- **Records drawn from a dataset**:
════════════════════

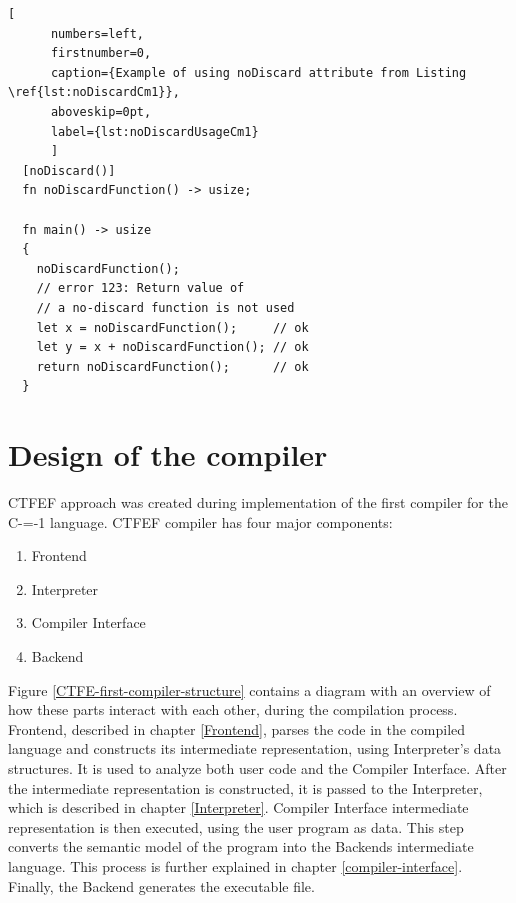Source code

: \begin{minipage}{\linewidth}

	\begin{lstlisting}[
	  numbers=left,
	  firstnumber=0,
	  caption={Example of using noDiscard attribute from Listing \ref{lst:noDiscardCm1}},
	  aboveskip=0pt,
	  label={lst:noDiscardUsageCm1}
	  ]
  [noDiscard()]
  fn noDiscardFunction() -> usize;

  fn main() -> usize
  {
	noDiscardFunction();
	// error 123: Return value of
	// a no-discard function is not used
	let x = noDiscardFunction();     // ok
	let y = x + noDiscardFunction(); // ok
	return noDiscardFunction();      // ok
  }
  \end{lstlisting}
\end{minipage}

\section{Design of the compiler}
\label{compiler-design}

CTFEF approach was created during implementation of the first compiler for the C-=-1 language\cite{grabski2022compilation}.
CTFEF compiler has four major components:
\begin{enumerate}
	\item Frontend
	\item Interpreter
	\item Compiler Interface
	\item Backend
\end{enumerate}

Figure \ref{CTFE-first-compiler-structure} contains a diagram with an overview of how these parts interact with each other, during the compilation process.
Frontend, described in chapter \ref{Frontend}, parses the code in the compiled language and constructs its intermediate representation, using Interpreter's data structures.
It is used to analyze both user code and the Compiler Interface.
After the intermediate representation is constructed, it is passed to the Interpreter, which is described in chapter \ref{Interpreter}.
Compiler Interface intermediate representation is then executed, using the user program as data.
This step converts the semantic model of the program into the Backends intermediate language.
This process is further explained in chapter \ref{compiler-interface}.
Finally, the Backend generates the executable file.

════════════════════

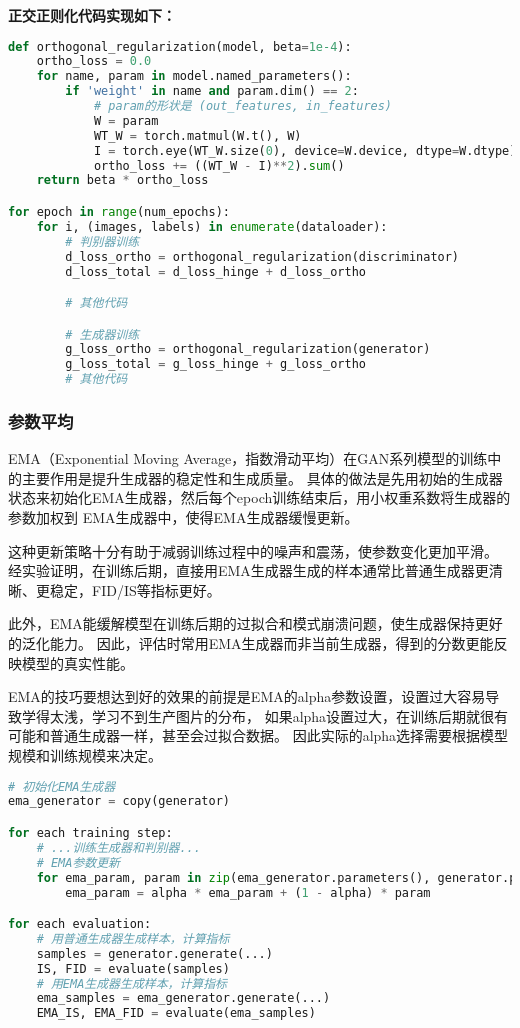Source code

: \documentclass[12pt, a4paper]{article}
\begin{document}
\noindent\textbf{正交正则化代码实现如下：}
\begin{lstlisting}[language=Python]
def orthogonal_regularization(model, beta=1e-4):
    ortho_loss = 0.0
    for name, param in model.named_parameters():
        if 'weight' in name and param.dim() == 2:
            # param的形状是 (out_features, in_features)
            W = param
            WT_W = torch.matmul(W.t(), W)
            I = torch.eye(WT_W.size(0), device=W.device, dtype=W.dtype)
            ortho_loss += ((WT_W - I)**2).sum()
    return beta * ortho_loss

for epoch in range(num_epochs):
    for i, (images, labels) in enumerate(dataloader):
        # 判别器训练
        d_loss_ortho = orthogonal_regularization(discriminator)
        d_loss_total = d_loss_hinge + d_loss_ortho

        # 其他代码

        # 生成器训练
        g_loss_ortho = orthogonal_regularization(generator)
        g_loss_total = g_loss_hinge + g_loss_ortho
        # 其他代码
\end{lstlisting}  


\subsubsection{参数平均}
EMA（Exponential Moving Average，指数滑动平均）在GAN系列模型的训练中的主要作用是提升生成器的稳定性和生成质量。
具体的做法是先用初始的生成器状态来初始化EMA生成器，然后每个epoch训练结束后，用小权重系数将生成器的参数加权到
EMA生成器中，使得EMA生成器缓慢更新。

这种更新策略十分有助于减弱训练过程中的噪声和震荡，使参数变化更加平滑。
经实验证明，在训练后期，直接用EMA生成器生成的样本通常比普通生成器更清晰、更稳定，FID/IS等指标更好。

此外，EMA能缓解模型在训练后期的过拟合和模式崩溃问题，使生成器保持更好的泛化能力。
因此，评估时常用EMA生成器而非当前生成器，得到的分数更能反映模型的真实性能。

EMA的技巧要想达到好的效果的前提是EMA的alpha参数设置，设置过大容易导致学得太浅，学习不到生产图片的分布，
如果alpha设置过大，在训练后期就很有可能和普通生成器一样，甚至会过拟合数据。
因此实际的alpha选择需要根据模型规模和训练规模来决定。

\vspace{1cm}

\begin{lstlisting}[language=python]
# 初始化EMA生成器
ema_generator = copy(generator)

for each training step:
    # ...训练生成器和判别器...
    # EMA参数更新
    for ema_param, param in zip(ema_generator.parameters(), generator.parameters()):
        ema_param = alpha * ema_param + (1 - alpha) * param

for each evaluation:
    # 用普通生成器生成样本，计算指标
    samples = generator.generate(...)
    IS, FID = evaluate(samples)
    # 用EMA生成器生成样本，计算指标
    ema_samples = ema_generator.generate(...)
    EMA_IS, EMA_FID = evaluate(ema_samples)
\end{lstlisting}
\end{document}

════════════════════

- **The problem**: Show every line of the entries above where the word "Interpreter" occurs.

- **Exercise output**:
	\item Interpreter
Frontend, described in chapter \ref{Frontend}, parses the code in the compiled language and constructs its intermediate representation, using Interpreter's data structures.
After the intermediate representation is constructed, it is passed to the Interpreter, which is described in chapter \ref{Interpreter}.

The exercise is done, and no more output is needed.